Fino al 31 marzo dalle 10 alle 19 e nei giorni feriali, nello Spazio Armani in via Bergognone

Milano - E' stato Giorgio Armani in ottima forma, in concomitanza con le sfilate di moda a inaugurare la mostra di Richard Ambleton, in Via Bergognone 59, nello Spazio dello stilista. Curata da Wladimir Esten e Andy Walmorbida, la rassegna di questo eccellente writer esponente della "street art" consente di ammirare 45 opere di cui 15 inedite, fino al 31 marzo dalle 10 alle 19 e nei giorni feriali.

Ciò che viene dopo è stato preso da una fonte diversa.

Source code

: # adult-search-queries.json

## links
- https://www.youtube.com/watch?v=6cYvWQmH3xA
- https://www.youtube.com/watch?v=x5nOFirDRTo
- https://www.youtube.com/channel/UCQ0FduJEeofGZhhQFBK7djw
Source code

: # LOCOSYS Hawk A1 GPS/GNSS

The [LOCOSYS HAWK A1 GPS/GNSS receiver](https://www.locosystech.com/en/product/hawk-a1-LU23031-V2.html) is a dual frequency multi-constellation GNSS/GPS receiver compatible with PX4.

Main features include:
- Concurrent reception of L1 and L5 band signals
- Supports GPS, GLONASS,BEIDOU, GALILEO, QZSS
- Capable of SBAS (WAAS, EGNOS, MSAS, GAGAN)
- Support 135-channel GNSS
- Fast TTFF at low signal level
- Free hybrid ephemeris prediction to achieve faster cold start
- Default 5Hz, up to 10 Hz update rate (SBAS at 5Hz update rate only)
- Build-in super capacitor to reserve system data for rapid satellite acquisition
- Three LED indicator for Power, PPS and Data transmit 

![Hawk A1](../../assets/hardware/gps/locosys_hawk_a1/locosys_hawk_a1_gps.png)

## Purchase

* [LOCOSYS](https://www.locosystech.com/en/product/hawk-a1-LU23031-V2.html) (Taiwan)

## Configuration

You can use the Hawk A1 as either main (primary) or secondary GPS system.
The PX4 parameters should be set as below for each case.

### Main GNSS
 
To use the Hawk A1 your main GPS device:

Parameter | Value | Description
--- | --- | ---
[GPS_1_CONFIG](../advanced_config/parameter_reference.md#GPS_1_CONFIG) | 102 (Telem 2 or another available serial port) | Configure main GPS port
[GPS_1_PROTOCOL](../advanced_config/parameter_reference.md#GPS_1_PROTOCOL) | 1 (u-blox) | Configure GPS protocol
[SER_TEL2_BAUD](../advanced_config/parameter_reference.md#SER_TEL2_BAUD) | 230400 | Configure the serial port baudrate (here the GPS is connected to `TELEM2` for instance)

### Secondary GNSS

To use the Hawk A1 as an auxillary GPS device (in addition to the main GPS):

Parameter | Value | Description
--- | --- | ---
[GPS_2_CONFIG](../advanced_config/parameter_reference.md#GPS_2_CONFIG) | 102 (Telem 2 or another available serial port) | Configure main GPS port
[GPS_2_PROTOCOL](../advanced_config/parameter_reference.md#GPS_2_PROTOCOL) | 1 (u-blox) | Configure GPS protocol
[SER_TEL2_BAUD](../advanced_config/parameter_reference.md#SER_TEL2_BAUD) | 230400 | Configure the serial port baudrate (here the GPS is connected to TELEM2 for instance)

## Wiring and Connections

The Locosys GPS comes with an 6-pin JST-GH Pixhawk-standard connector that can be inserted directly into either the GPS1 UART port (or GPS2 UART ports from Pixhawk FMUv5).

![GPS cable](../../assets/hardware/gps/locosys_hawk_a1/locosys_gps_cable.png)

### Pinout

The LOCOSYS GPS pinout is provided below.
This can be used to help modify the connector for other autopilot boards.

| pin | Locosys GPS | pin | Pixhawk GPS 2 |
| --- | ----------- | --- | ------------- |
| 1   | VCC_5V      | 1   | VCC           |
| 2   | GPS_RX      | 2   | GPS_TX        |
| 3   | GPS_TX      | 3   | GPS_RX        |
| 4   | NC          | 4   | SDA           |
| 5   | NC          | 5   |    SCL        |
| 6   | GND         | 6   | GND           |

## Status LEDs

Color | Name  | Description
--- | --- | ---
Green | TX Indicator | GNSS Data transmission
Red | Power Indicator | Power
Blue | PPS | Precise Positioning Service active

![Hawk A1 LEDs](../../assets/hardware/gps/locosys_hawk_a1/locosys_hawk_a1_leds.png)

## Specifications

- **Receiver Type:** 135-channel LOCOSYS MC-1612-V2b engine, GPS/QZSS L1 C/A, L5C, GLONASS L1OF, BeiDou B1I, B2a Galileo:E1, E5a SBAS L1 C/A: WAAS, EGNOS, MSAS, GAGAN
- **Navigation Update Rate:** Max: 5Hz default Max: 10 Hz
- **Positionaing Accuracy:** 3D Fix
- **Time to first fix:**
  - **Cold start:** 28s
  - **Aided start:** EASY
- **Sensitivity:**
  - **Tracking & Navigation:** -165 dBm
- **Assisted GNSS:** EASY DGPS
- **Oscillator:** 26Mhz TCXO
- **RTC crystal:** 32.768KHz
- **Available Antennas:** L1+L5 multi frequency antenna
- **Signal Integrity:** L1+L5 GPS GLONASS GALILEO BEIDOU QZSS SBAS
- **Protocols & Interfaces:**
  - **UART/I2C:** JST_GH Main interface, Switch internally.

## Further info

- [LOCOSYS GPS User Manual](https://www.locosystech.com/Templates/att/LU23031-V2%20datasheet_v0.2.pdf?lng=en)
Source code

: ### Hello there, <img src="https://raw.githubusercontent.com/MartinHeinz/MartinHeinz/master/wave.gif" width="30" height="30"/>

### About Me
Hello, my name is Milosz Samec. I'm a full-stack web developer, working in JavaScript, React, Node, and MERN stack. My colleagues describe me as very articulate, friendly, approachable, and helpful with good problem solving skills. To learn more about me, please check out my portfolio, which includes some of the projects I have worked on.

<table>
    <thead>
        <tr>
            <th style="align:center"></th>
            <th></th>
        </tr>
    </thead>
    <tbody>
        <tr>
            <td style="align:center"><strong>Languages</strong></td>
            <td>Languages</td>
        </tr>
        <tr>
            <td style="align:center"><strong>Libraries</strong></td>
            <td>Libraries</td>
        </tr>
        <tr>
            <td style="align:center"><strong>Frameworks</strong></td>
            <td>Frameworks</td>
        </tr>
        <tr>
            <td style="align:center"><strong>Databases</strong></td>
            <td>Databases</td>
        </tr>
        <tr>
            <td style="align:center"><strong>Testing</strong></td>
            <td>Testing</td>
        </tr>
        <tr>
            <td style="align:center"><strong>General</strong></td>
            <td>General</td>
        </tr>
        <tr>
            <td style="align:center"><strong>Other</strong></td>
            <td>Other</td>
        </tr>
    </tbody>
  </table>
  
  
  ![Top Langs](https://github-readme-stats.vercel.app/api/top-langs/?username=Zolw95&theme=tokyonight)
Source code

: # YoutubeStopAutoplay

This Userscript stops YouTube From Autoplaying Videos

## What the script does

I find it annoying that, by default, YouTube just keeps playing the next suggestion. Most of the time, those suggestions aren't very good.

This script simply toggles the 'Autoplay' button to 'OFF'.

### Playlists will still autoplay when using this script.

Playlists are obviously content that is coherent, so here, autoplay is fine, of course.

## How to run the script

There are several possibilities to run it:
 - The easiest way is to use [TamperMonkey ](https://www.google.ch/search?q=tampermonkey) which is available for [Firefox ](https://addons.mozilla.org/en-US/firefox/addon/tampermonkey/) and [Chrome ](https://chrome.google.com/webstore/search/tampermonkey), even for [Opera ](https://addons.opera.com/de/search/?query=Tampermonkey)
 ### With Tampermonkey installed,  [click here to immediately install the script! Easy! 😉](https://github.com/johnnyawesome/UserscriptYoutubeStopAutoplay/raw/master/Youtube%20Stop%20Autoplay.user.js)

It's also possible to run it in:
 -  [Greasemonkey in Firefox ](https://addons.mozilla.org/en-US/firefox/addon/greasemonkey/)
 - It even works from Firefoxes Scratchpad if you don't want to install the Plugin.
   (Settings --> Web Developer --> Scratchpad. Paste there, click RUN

La scelta di esporre arte nella settimana calda della moda milanese è stato un modo per sottolineare che modo è anche arte e Armani ha risposto così a chi ha considerato la cosa un po’ insolita: "Ci deve sempre essere il tempo per parlare d’arte, serve per prendere una pausa proprio per il ritmo esagerato di questa chermesse. La settimana della moda dovebbre avere un tempo come minimo che sia il triplo, un modo per metterci tutto il contorno che serve, arte inclusa". Mentre la sua linea, elegante e allo stesso tempo sobria e formale continua a riscuotere successo proprio per il suo carattere disinvolto, avvolgente, minimale ma allo stesso tempo passionale e avvolgente. Nelle tele di Hambleton, veri e propri pannelli, si scorge un certo contrasto tra la "pittura schizzata e immediata": una visione frenetica. Ma ciò è comprensibile perchè per Armani l’arte è sempre stata una forma di ispirazione è ciò che lo ha sempre guidato alla creatività, I gusti sono sempre in evoluzione e lo stilisti specifica: "I gusti delle nuove generazioni soni differenti dai nostri. Se fossi un ragazzo non credo che sarei un artista da strada, sono troppo poco esibizionista e poi ho il rispetto per gli altri. Oggi può essere considerato un punto debole. Dipingere un palazzo di granito bianco o rosa, una chiesa o un monumento per me sarebbe un insulto". Per Armani, stilista simbolo di Milano, non pensa ci siano dei graffittari fantastici ma allo stesso tempo non li demonizza, anzi gli piace saper scegliere. Chiede agli amministratori della città che vengano destinati loro dei luoghi in cui esprimersi. Ma Hambleton ha qualche cosa in più il suo figurativo si avvicina a un genio del passato di cui sta al visitatore indovinare chi sia.